Prior to passage of the Comprehensive Employment and Training Act (CETA) in 1973, job training programs were largely federally operated. Moreover, they were very fragmented and there seemed to be no rhyme or reason to the way the programs were organized. CETA changed all that. Though it remained federally funded, all funds were passed through to states and localities, and for the first time the job training system was locally operated through a system of “prime sponsors” – units of general purpose government such as cities or counties.
President Richard Nixon underscored this point when he signed CETA into law. He said,
“For the first time, [funds will] be made available to State and local governments without any Federal strings as to what kind of services or how much of those services should be provided. From now on, State and local governments will be the decision makers concerning the mix of manpower services, which they make available.”
Over the next 40 years, the nation’s job training system was transformed from one that began as city- or county-based to one that required a regional response to the workforce needs of business, industry, and workers.[1]
This transformation was not always without controversy. States sought to control the program and deliver services statewide, and individual cities and counties sought to maintain their control over the funds and the program. Yet time and time again policymakers decided that America’s federally funded job training system should be delivered locally through a system of regionally based workforce programs that were multi-jurisdictional and reflected labor markets, economic development areas, and regional economies.

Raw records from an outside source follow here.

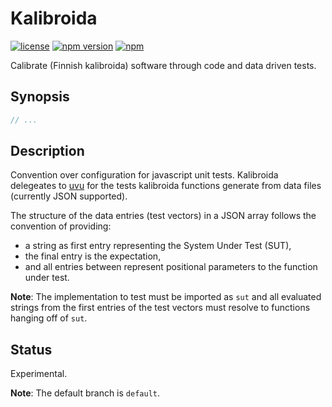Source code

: # Kalibroida

[![license](https://img.shields.io/github/license/sthagen/kalibroida.svg?style=flat)](https://github.com/sthagen/kalibroida/blob/default/LICENSE)
[![npm version](https://badge.fury.io/js/kalibroida.svg)](https://www.npmjs.com/package/kalibroida)
[![npm](https://img.shields.io/npm/dm/kalibroida.svg)](https://www.npmjs.com/package/kalibroida)

Calibrate (Finnish kalibroida) software through code and data driven tests.

## Synopsis

```javascript
// ...
```

## Description

Convention over configuration for javascript unit tests.
Kalibroida delegeates to [uvu](https://github.com/lukeed/uvu) for the tests kalibroida functions generate from data files (currently JSON supported).

The structure of the data entries (test vectors) in a JSON array follows the convention of providing: 

* a string as first entry representing the System Under Test (SUT),
* the final entry is the expectation, 
* and all entries between represent positional parameters to the function under test.

**Note**: The implementation to test must be imported as `sut` and all evaluated strings from the first entries of the test vectors must resolve to functions hanging off of `sut`.


## Status

Experimental.

**Note**: The default branch is `default`.

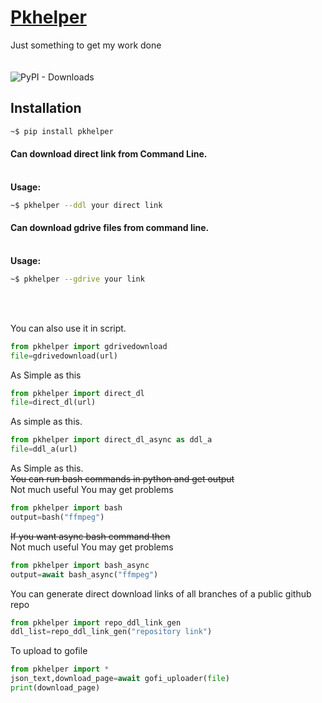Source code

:# [Pkhelper](https://pk-628996.github.io/pkhelper)
Just something to get my work done<br><br><br>
![PyPI - Downloads](https://img.shields.io/pypi/dm/pkhelper)
## Installation
```sh
~$ pip install pkhelper
```
#### Can download direct link from Command Line.
  <br>**Usage:**<br>
```bash
~$ pkhelper --ddl your direct link
```

#### Can download gdrive files from command line.
<br>**Usage:**<br>
```bash 
~$ pkhelper --gdrive your link
```
<br><br>

You can also use it in script.<br>
```python
from pkhelper import gdrivedownload
file=gdrivedownload(url)
```

As Simple as this<br>
```python
from pkhelper import direct_dl
file=direct_dl(url)
```
As  simple as this.
```python
from pkhelper import direct_dl_async as ddl_a
file=ddl_a(url)
```
As Simple as this.
<br>
~~You can run bash commands in python and get output~~  
Not much useful You may get problems
```python
from pkhelper import bash
output=bash("ffmpeg")
```
~~If you want async bash command then~~  
Not much useful You may get problems
```python
from pkhelper import bash_async
output=await bash_async("ffmpeg")
```
You can generate direct download links of all branches of a public github repo
```python
from pkhelper import repo_ddl_link_gen
ddl_list=repo_ddl_link_gen("repository link")
```
To upload to gofile
```python
from pkhelper import *
json_text,download_page=await gofi_uploader(file)
print(download_page)
```

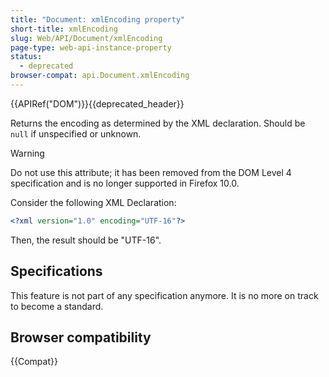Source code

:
 ```yaml
---
title: "Document: xmlEncoding property"
short-title: xmlEncoding
slug: Web/API/Document/xmlEncoding
page-type: web-api-instance-property
status:
  - deprecated
browser-compat: api.Document.xmlEncoding
---
```


{{APIRef("DOM")}}{{deprecated_header}}

Returns the encoding as determined by the XML declaration. Should be `null` if unspecified or unknown.

> [!WARNING]
> Do not use this attribute; it has been removed from the DOM Level 4 specification and is no longer supported in Firefox 10.0.

Consider the following XML Declaration:

```xml
<?xml version="1.0" encoding="UTF-16"?>
```

Then, the result should be "UTF-16".

## Specifications

This feature is not part of any specification anymore. It is no more on track to become a standard.

## Browser compatibility

{{Compat}}
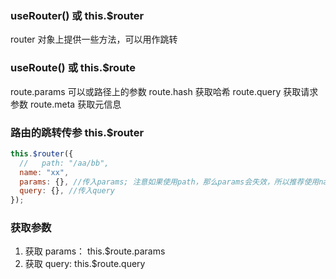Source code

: ### useRouter() 或 this.$router

router 对象上提供一些方法，可以用作跳转

### useRoute() 或 this.$route

route.params 可以或路径上的参数
route.hash 获取哈希
route.query 获取请求参数
route.meta 获取元信息

### 路由的跳转传参 this.$router

```js
this.$router({
  //   path: "/aa/bb",
  name: "xx",
  params: {}, //传入params; 注意如果使用path，那么params会失效，所以推荐使用name
  query: {}, //传入query
});
```

### 获取参数

1. 获取 params： this.$route.params
2. 获取 query: this.$route.query
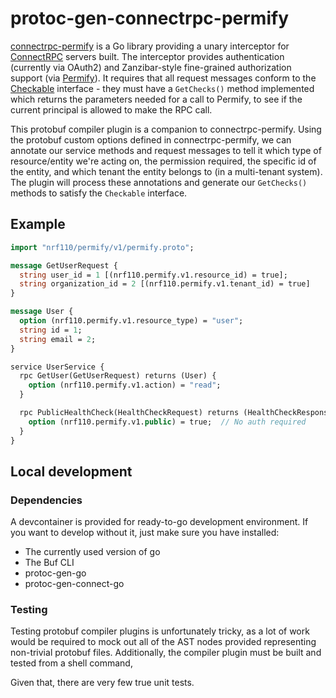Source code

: # protoc-gen-connectrpc-permify

[connectrpc-permify](https://github.com/nrf110/connectrpc-permify) is a Go library providing a unary interceptor for [ConnectRPC](https://connectrpc.com) servers built. The interceptor provides authentication (currently via OAuth2) and Zanzibar-style fine-grained authorization support (via [Permify](https://permify.co)). It requires that all request messages conform to the [Checkable](https://github.com/nrf110/connectrpc-permify/blob/main/pkg/check.go#L81) interface - they must have a `GetChecks()` method implemented which returns the parameters needed for a call to Permify, to see if the current principal is allowed to make the RPC call.

This protobuf compiler plugin is a companion to connectrpc-permify. Using the protobuf custom options defined in connectrpc-permify, we can annotate our service methods and request messages to tell it which type of resource/entity we're acting on, the permission required, the specific id of the entity, and which tenant the entity belongs to (in a multi-tenant system). The plugin will process these annotations and generate our `GetChecks()` methods to satisfy the `Checkable` interface.

## Example

```protobuf
import "nrf110/permify/v1/permify.proto";

message GetUserRequest {
  string user_id = 1 [(nrf110.permify.v1.resource_id) = true];
  string organization_id = 2 [(nrf110.permify.v1.tenant_id) = true]
}

message User {
  option (nrf110.permify.v1.resource_type) = "user";
  string id = 1;
  string email = 2;
}

service UserService {
  rpc GetUser(GetUserRequest) returns (User) {
    option (nrf110.permify.v1.action) = "read";
  }

  rpc PublicHealthCheck(HealthCheckRequest) returns (HealthCheckResponse) {
    option (nrf110.permify.v1.public) = true;  // No auth required
  }
}
```

## Local development

### Dependencies

A devcontainer is provided for ready-to-go development environment. If you want to develop without it, just make sure you have installed:

- The currently used version of go
- The Buf CLI
- protoc-gen-go
- protoc-gen-connect-go

### Testing

Testing protobuf compiler plugins is unfortunately tricky, as a lot of work would be required to mock out all of the AST nodes provided representing non-trivial protobuf files. Additionally, the compiler plugin must be built and tested from a shell command,

Given that, there are very few true unit tests.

Why? Regions, rather than individual cities or counties, are more likely to reflect the true labor market of an area. Workers of course will cross governmental boundaries to get to work, employers will draw upon workers from a wide area and not just the municipality or county in which they are located, and wage rates are likely to be similar across these areas, thereby ensuring that individual workers would consider a variety of locations for work.
Regions, rather than individual cities or counties, are more likely to be able to generate successful economic development strategies. The many jurisdictions within a region are better able to develop effective land use and tax policies, make better use of the human capital throughout the region, and generate business and industrial development and jobs.
With passage of the Workforce Innovation and Opportunity Act in 2014, policymakers finally made it clear that workforce development and job training programs must be regionally based.
The law states that each state when drawing up its workforce development areas shall develop planning regions that consist of labor market areas, economic development regions, and other “contiguous sub-areas” of the states. And as part of the identification process, the state will use the following regional criteria:
What began as a single city- or county-based job training system some 45 years ago has morphed into a robust, multi-jurisdictional job training system that reflects how and why economies emerge. Going beyond governmental boundaries, this system provides workforce development based on labor markets, economic development areas, local economies, industrial composition, labor force conditions and participation, and much more.
[1] The Job Training Partnership Act (JTPA) in 1983, the Workforce Investment Act (WIA) in 1988, and the Workforce Innovation and Opportunity Act (WIOA) in 2014 succeeded CETA.